▶ [AIM OF THE EXERCISE] Give back exactly the lines of the entries below from the line with "Remember the most" to the line with "Finally, we need", inclusive, and only those.

▶ [RECORDS FOR THIS EXERCISE]
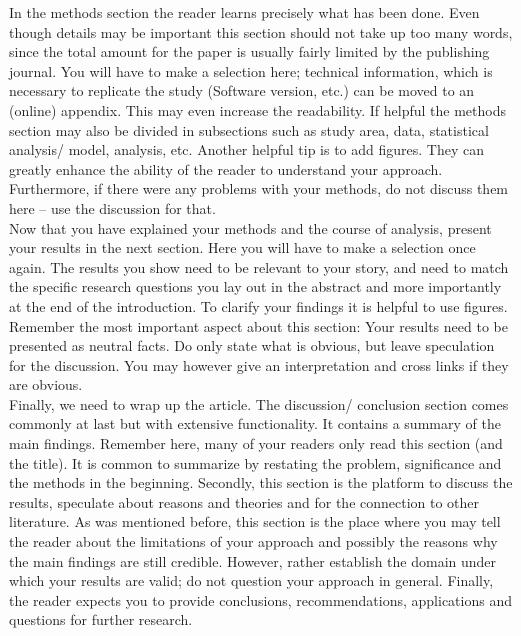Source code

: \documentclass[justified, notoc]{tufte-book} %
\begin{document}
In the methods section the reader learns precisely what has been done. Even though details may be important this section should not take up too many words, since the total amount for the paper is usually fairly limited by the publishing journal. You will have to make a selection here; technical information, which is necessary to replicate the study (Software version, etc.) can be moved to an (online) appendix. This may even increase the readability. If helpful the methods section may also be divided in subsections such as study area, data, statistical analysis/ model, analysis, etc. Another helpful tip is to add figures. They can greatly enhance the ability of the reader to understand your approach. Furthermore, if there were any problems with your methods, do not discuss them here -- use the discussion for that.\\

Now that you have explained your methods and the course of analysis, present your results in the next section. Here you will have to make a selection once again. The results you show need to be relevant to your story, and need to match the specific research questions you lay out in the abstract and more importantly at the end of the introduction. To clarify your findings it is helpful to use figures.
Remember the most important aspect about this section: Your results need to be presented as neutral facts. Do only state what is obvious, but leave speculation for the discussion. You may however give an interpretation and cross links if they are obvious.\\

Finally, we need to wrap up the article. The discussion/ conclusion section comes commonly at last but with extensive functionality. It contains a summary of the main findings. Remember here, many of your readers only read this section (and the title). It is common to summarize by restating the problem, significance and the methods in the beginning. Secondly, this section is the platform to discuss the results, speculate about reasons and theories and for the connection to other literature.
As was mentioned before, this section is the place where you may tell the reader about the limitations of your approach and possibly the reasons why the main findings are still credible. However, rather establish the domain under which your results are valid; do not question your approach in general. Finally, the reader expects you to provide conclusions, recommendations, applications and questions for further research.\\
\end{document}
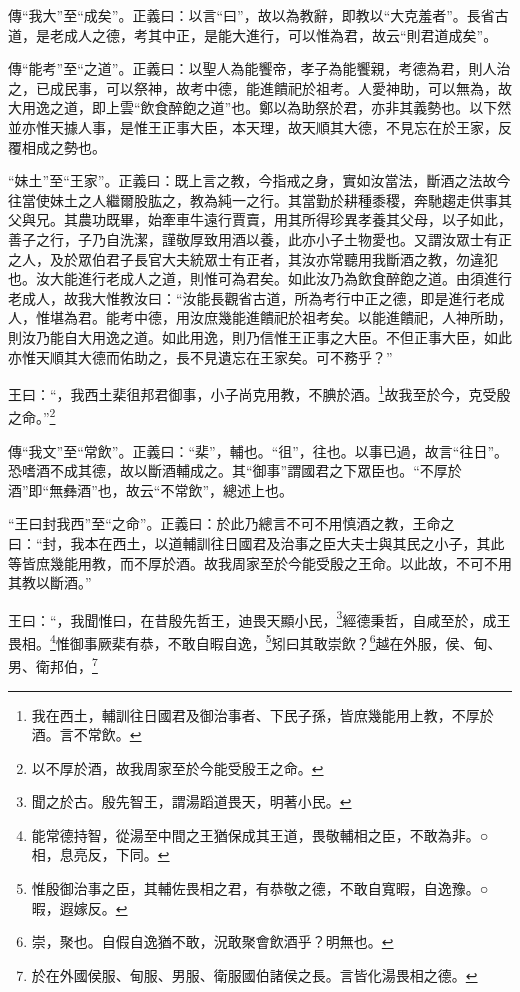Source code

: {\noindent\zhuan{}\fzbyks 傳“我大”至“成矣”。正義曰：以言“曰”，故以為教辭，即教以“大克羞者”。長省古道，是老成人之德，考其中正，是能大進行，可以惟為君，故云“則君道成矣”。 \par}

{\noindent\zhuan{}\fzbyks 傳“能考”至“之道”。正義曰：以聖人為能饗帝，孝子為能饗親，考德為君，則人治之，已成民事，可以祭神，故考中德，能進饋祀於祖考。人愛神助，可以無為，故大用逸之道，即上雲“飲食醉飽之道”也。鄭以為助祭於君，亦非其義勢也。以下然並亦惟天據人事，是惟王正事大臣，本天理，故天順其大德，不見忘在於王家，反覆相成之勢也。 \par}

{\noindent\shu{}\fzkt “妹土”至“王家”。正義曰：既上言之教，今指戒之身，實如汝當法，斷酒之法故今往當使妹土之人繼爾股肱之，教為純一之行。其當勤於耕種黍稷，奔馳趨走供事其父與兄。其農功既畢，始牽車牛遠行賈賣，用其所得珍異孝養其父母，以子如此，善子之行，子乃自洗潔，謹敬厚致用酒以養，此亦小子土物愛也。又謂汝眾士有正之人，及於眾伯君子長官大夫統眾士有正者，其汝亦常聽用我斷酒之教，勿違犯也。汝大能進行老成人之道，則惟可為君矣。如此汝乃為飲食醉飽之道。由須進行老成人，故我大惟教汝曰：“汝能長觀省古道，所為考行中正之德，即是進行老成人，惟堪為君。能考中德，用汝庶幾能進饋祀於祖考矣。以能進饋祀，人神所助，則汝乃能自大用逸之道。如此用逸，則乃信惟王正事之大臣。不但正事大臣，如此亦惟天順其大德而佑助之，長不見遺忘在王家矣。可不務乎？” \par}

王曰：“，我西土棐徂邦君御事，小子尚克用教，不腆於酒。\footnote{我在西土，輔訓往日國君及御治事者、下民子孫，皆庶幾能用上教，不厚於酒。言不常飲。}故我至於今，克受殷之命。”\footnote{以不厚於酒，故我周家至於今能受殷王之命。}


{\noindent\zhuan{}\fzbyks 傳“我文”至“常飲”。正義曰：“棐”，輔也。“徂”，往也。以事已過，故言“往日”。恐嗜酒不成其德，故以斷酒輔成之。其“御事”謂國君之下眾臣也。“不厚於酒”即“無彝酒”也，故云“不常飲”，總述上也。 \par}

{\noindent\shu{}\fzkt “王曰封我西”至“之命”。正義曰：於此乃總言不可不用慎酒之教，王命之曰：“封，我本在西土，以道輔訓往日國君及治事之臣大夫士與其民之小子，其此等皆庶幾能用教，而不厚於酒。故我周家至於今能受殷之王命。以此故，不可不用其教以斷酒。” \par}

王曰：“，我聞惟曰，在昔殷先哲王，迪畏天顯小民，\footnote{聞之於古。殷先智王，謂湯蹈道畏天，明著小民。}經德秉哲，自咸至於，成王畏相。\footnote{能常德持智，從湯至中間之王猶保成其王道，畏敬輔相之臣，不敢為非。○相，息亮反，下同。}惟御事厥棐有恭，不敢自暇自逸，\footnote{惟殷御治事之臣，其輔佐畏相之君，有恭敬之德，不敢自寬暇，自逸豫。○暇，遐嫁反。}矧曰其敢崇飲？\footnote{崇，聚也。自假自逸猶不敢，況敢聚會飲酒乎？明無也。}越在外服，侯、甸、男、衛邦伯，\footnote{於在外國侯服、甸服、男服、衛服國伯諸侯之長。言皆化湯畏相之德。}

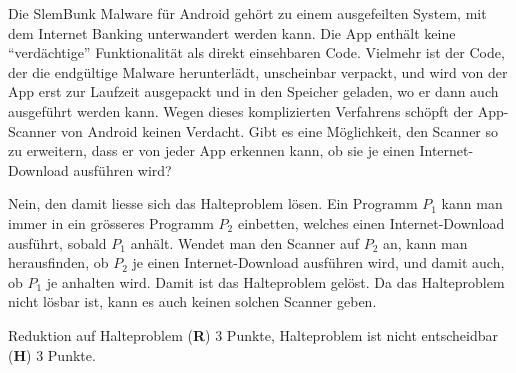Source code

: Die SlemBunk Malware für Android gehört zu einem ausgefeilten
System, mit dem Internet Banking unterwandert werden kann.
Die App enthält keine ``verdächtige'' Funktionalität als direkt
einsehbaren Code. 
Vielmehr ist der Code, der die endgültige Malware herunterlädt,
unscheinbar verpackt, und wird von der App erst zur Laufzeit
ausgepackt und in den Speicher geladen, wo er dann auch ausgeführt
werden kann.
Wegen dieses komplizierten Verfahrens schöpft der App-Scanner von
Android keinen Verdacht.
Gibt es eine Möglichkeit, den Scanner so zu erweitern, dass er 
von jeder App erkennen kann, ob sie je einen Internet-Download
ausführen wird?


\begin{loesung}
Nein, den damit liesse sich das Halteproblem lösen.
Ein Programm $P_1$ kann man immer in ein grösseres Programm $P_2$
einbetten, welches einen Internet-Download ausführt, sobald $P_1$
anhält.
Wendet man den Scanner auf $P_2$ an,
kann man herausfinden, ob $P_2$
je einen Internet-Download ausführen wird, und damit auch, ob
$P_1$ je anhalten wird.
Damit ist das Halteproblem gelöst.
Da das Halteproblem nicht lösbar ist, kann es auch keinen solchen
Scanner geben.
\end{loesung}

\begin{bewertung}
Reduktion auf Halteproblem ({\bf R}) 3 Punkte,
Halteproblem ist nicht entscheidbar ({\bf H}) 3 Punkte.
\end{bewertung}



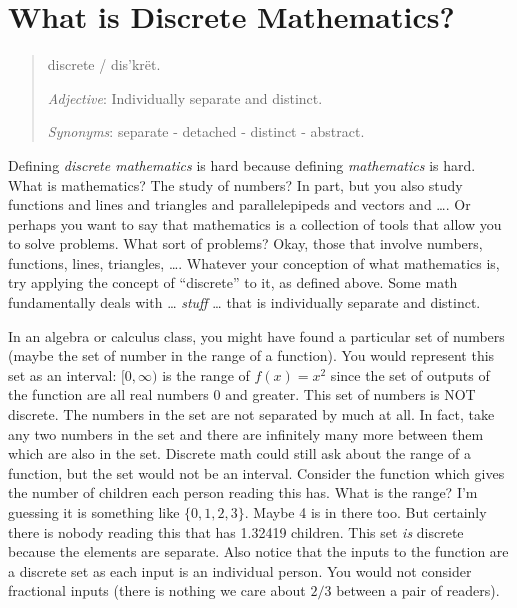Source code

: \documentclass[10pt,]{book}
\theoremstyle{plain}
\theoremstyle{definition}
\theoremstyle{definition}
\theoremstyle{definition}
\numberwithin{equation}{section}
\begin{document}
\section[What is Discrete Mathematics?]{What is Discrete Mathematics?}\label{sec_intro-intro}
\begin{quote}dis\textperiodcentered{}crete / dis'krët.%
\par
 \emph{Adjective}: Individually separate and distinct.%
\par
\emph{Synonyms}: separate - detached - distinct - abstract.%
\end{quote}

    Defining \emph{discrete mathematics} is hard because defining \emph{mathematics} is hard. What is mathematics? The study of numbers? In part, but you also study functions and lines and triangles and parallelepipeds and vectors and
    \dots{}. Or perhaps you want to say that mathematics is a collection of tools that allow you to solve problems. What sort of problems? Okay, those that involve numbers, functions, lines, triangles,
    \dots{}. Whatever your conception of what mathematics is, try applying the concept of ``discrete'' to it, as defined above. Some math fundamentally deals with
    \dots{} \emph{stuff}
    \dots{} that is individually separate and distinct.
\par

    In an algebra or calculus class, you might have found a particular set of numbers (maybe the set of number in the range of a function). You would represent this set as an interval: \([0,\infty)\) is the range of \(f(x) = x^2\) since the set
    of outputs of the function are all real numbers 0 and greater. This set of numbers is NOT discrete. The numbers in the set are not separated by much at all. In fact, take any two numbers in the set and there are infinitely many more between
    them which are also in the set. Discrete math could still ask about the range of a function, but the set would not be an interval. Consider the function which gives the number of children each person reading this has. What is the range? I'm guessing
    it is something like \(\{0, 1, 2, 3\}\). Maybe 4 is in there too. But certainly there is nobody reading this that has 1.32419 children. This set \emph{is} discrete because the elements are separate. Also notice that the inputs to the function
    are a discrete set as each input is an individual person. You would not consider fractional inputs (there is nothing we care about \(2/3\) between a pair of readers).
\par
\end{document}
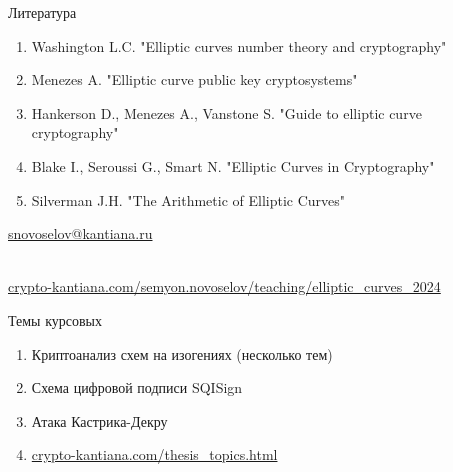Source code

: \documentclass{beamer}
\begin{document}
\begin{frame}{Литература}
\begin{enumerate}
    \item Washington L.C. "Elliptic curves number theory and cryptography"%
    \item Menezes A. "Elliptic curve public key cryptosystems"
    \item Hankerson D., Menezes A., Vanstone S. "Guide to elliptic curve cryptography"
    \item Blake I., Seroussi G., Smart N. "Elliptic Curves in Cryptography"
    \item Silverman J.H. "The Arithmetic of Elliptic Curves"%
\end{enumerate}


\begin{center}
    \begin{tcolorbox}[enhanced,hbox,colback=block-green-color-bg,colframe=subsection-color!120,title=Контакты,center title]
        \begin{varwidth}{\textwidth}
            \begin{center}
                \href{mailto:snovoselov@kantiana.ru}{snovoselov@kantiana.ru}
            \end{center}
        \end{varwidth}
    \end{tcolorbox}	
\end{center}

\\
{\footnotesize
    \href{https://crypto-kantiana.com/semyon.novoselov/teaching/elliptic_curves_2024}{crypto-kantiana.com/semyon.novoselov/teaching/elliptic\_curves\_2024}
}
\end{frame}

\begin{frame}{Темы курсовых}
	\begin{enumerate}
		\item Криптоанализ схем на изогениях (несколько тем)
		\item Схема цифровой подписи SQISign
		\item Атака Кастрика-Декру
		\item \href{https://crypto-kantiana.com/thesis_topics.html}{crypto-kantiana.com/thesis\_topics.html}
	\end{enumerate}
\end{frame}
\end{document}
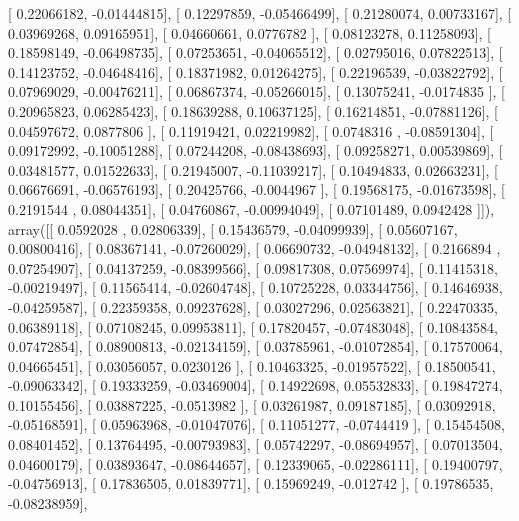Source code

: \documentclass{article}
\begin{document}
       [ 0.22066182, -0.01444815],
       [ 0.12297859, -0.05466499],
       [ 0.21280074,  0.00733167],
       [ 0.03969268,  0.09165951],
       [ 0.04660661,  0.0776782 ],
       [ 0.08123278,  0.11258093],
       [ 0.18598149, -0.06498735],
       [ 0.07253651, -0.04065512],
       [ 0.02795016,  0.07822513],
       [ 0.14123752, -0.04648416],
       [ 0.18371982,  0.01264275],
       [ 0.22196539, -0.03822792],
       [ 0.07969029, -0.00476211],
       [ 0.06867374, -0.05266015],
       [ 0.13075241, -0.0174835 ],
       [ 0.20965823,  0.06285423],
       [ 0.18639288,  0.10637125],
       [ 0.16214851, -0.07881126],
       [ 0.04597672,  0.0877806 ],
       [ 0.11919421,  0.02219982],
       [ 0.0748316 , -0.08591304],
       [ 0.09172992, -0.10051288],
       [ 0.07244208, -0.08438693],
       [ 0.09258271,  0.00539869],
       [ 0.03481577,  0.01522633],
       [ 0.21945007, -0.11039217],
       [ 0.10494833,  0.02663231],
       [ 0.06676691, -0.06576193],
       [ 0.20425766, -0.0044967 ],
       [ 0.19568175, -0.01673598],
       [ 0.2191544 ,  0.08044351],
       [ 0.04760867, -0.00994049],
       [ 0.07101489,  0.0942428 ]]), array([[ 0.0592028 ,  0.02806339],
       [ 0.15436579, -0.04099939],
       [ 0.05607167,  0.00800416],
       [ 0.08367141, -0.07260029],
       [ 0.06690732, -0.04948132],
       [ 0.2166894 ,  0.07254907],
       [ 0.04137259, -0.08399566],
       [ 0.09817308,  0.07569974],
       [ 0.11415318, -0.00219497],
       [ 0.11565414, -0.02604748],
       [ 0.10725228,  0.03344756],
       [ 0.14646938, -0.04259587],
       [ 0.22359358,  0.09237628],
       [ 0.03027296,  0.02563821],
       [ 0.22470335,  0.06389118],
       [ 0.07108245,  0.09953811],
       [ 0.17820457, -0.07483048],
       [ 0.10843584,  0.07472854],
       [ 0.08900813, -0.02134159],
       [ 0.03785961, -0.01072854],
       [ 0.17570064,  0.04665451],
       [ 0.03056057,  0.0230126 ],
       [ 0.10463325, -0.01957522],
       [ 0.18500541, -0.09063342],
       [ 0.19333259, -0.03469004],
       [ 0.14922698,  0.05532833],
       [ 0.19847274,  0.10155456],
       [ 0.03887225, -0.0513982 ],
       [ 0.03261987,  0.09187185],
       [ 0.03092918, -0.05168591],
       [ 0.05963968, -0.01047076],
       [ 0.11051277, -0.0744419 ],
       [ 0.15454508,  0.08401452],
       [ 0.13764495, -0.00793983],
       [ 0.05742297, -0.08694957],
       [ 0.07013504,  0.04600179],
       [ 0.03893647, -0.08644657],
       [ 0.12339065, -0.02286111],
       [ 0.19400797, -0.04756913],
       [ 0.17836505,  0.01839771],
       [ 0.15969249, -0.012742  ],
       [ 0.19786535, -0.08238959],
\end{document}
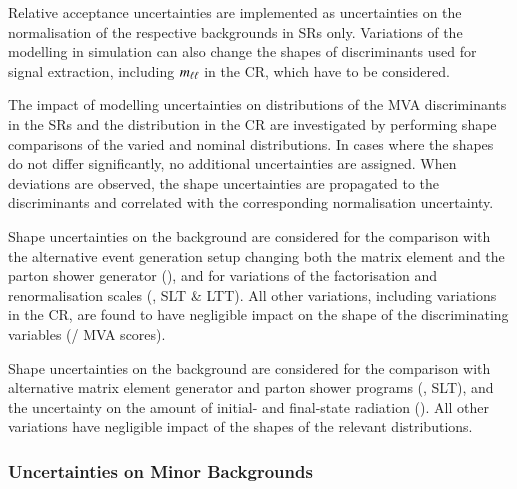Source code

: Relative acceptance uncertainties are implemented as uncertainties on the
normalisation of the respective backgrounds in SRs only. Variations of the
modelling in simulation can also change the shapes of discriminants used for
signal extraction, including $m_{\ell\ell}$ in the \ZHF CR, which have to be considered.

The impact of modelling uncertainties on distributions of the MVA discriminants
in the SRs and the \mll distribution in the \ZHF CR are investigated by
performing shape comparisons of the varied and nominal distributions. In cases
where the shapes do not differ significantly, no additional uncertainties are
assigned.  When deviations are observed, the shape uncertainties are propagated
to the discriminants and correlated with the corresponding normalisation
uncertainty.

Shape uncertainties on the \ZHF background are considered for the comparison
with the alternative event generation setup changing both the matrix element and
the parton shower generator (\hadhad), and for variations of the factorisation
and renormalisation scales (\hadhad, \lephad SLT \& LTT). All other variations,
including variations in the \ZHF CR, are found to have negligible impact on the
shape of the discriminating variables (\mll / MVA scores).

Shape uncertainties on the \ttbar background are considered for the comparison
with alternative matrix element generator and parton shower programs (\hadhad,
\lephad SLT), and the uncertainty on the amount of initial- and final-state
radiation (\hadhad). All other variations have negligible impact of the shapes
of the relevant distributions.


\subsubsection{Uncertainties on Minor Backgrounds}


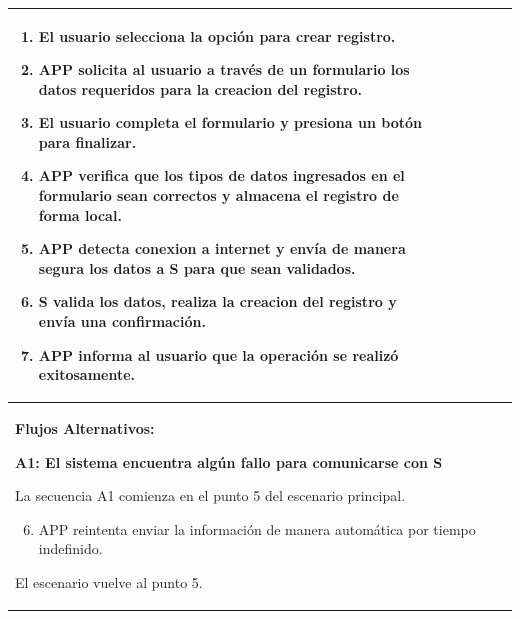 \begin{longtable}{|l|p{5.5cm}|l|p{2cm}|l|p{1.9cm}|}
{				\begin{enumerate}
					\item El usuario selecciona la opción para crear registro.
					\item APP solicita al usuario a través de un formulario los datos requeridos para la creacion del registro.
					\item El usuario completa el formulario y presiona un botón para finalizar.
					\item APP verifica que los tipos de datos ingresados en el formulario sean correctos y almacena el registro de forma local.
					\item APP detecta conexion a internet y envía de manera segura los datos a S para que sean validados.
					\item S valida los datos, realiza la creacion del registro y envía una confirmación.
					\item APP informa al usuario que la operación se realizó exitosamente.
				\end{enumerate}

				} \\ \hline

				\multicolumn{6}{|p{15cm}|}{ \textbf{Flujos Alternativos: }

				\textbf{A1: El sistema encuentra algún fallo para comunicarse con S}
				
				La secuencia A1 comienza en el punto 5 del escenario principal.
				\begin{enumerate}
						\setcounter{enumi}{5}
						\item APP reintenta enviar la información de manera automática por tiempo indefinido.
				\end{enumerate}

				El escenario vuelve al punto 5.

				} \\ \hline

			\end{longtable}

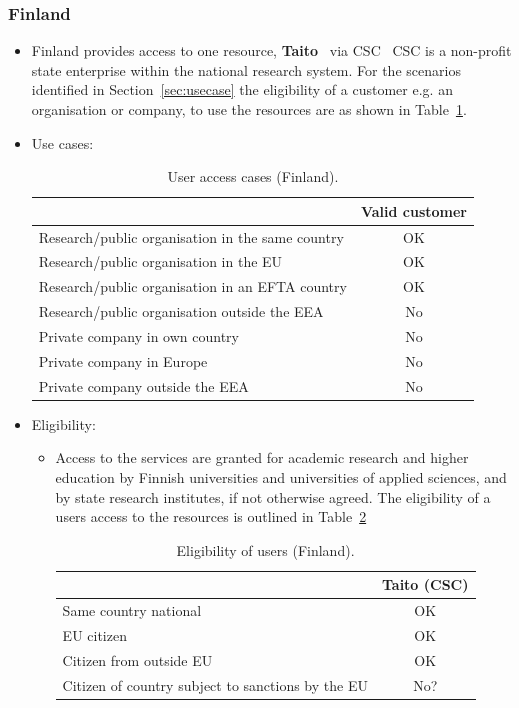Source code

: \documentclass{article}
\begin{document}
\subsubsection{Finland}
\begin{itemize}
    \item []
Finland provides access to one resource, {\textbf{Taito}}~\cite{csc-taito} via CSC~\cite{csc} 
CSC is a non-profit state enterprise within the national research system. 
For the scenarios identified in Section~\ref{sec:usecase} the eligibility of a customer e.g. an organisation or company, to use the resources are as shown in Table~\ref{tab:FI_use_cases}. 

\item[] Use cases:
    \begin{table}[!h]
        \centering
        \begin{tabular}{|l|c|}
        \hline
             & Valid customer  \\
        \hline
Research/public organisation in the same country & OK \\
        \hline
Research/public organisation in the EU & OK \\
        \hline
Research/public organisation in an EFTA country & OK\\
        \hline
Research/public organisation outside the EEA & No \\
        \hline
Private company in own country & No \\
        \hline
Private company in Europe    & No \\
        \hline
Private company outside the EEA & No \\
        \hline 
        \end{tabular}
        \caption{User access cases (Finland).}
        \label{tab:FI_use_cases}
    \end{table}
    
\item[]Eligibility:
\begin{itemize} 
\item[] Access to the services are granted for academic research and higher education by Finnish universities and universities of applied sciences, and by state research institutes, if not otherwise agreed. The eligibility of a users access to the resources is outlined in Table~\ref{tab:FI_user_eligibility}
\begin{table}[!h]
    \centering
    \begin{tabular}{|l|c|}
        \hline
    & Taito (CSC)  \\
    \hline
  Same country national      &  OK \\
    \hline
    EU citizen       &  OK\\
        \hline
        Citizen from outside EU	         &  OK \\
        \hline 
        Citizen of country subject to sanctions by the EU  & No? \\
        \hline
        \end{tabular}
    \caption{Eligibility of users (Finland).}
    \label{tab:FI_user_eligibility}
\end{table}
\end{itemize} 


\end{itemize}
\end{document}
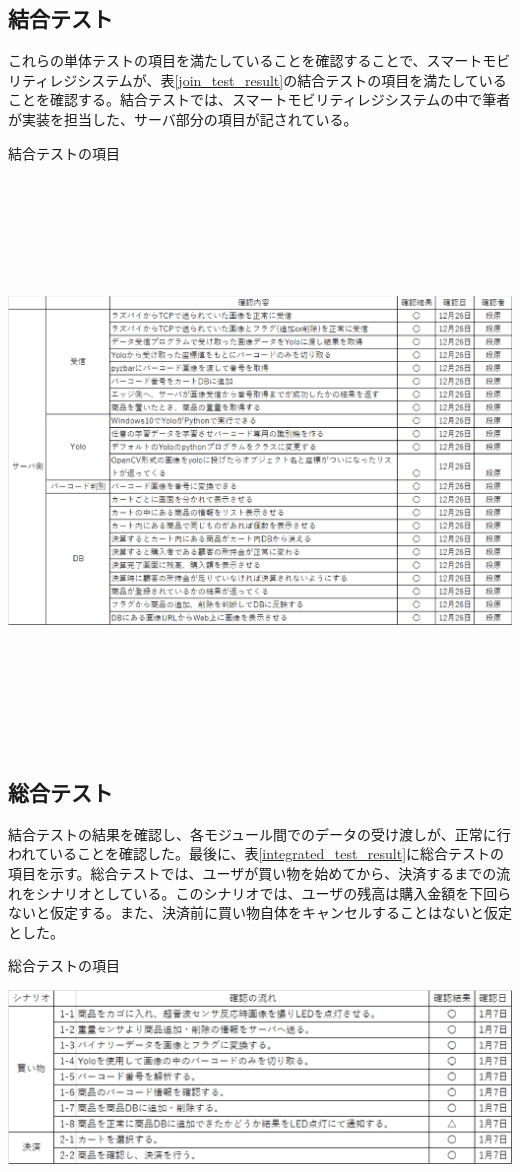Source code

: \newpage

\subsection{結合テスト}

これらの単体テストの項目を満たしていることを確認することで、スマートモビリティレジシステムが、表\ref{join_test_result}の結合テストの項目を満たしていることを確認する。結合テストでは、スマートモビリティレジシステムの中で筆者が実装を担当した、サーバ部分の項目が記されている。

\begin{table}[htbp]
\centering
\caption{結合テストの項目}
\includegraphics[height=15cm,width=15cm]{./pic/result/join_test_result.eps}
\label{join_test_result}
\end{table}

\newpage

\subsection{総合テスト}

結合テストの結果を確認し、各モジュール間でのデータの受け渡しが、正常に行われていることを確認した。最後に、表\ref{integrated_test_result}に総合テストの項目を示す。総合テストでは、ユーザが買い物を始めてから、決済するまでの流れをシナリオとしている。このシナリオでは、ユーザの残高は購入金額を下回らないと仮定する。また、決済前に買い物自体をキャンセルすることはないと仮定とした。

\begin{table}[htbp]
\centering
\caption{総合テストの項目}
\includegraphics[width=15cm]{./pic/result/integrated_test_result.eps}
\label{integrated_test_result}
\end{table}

▶ [WRITTEN REPLY]
Remember the most important aspect about this section: Your results need to be presented as neutral facts. Do only state what is obvious, but leave speculation for the discussion. You may however give an interpretation and cross links if they are obvious.\\

Finally, we need to wrap up the article. The discussion/ conclusion section comes commonly at last but with extensive functionality. It contains a summary of the main findings. Remember here, many of your readers only read this section (and the title). It is common to summarize by restating the problem, significance and the methods in the beginning. Secondly, this section is the platform to discuss the results, speculate about reasons and theories and for the connection to other literature.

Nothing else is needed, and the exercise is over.